[Document images with source code]

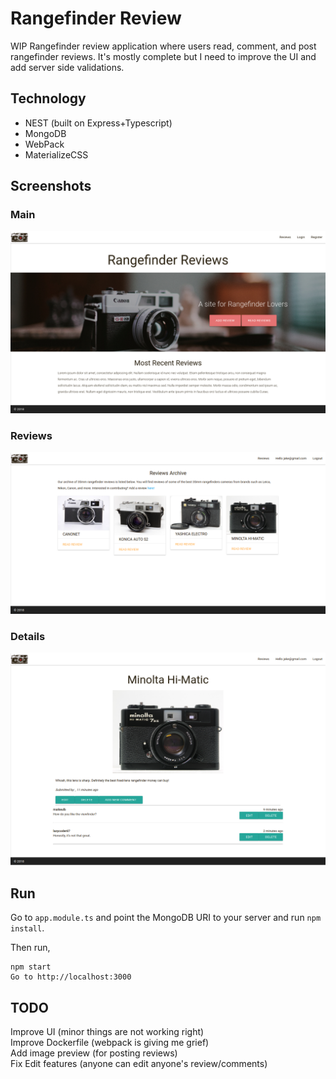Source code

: Rangefinder Review
=======

WIP Rangefinder review application where users read, comment, and post rangefinder
reviews. It's mostly complete but I need to improve the UI and add server side
validations.

Technology
----------
* NEST (built on Express+Typescript)
* MongoDB
* WebPack
* MaterializeCSS

Screenshots
---------
### Main
![main](/screenshots/main.png?raw=true "Main")

### Reviews
![reviews](/screenshots/reviews.png?raw=true "Reviews")

### Details
![details](/screenshots/details.png?raw=true "Details")

Run
---
Go to `app.module.ts` and point the MongoDB URI to your server and run `npm
install`.

Then run,
```
npm start
Go to http://localhost:3000
```

TODO
----
Improve UI (minor things are not working right)  
Improve Dockerfile (webpack is giving me grief)  
Add image preview (for posting reviews)  
Fix Edit features (anyone can edit anyone's review/comments)
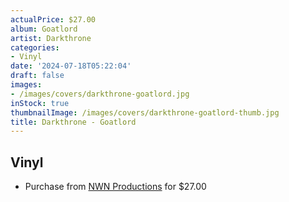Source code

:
 ```yaml
---
actualPrice: $27.00
album: Goatlord
artist: Darkthrone
categories:
- Vinyl
date: '2024-07-18T05:22:04'
draft: false
images:
- /images/covers/darkthrone-goatlord.jpg
inStock: true
thumbnailImage: /images/covers/darkthrone-goatlord-thumb.jpg
title: Darkthrone - Goatlord
---
```


## Vinyl
* Purchase from [NWN Productions](http://shop.nwnprod.com/index.php?route=product/product&path=75&product_id=52209&sort=pd.name&order=ASC) for $27.00
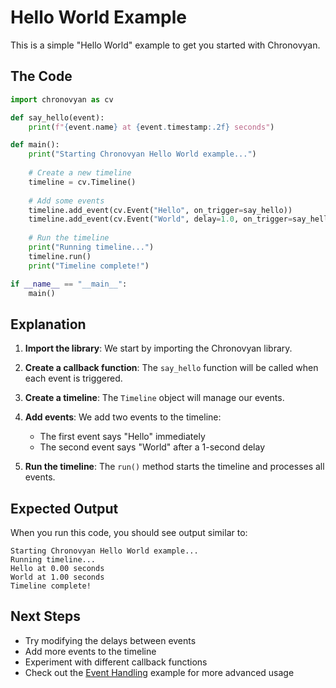 # Hello World Example

This is a simple "Hello World" example to get you started with Chronovyan.

## The Code

```python
import chronovyan as cv

def say_hello(event):
    print(f"{event.name} at {event.timestamp:.2f} seconds")

def main():
    print("Starting Chronovyan Hello World example...")
    
    # Create a new timeline
    timeline = cv.Timeline()
    
    # Add some events
    timeline.add_event(cv.Event("Hello", on_trigger=say_hello))
    timeline.add_event(cv.Event("World", delay=1.0, on_trigger=say_hello))
    
    # Run the timeline
    print("Running timeline...")
    timeline.run()
    print("Timeline complete!")

if __name__ == "__main__":
    main()
```

## Explanation

1. **Import the library**: We start by importing the Chronovyan library.

2. **Create a callback function**: The `say_hello` function will be called when each event is triggered.

3. **Create a timeline**: The `Timeline` object will manage our events.

4. **Add events**: We add two events to the timeline:
   - The first event says "Hello" immediately
   - The second event says "World" after a 1-second delay

5. **Run the timeline**: The `run()` method starts the timeline and processes all events.

## Expected Output

When you run this code, you should see output similar to:

```
Starting Chronovyan Hello World example...
Running timeline...
Hello at 0.00 seconds
World at 1.00 seconds
Timeline complete!
```

## Next Steps

- Try modifying the delays between events
- Add more events to the timeline
- Experiment with different callback functions
- Check out the [Event Handling](event_handling.md) example for more advanced usage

▸ **Task directions**
Exclude the pictures, then write out every record exactly as it stands.

▸ **Result of the exercise**
Source code

: Rangefinder Review
=======

WIP Rangefinder review application where users read, comment, and post rangefinder
reviews. It's mostly complete but I need to improve the UI and add server side
validations.

Technology
----------
* NEST (built on Express+Typescript)
* MongoDB
* WebPack
* MaterializeCSS

Screenshots
---------
### Main
![main](/screenshots/main.png?raw=true "Main")

### Reviews
![reviews](/screenshots/reviews.png?raw=true "Reviews")

### Details
![details](/screenshots/details.png?raw=true "Details")

Run
---
Go to `app.module.ts` and point the MongoDB URI to your server and run `npm
install`.

Then run,
```
npm start
Go to http://localhost:3000
```

TODO
----
Improve UI (minor things are not working right)  
Improve Dockerfile (webpack is giving me grief)  
Add image preview (for posting reviews)  
Fix Edit features (anyone can edit anyone's review/comments)
Source code

:
 ```yaml
---
actualPrice: $27.00
album: Goatlord
artist: Darkthrone
categories:
- Vinyl
date: '2024-07-18T05:22:04'
draft: false
images:
- /images/covers/darkthrone-goatlord.jpg
inStock: true
thumbnailImage: /images/covers/darkthrone-goatlord-thumb.jpg
title: Darkthrone - Goatlord
---
```


## Vinyl
* Purchase from [NWN Productions](http://shop.nwnprod.com/index.php?route=product/product&path=75&product_id=52209&sort=pd.name&order=ASC) for $27.00
 # Hello World Example

This is a simple "Hello World" example to get you started with Chronovyan.

## The Code

```python
import chronovyan as cv

def say_hello(event):
    print(f"{event.name} at {event.timestamp:.2f} seconds")

def main():
    print("Starting Chronovyan Hello World example...")
    
    # Create a new timeline
    timeline = cv.Timeline()
    
    # Add some events
    timeline.add_event(cv.Event("Hello", on_trigger=say_hello))
    timeline.add_event(cv.Event("World", delay=1.0, on_trigger=say_hello))
    
    # Run the timeline
    print("Running timeline...")
    timeline.run()
    print("Timeline complete!")

if __name__ == "__main__":
    main()
```

## Explanation

1. **Import the library**: We start by importing the Chronovyan library.

2. **Create a callback function**: The `say_hello` function will be called when each event is triggered.

3. **Create a timeline**: The `Timeline` object will manage our events.

4. **Add events**: We add two events to the timeline:
   - The first event says "Hello" immediately
   - The second event says "World" after a 1-second delay

5. **Run the timeline**: The `run()` method starts the timeline and processes all events.

## Expected Output

When you run this code, you should see output similar to:

```
Starting Chronovyan Hello World example...
Running timeline...
Hello at 0.00 seconds
World at 1.00 seconds
Timeline complete!
```

## Next Steps

- Try modifying the delays between events
- Add more events to the timeline
- Experiment with different callback functions
- Check out the [Event Handling](event_handling.md) example for more advanced usage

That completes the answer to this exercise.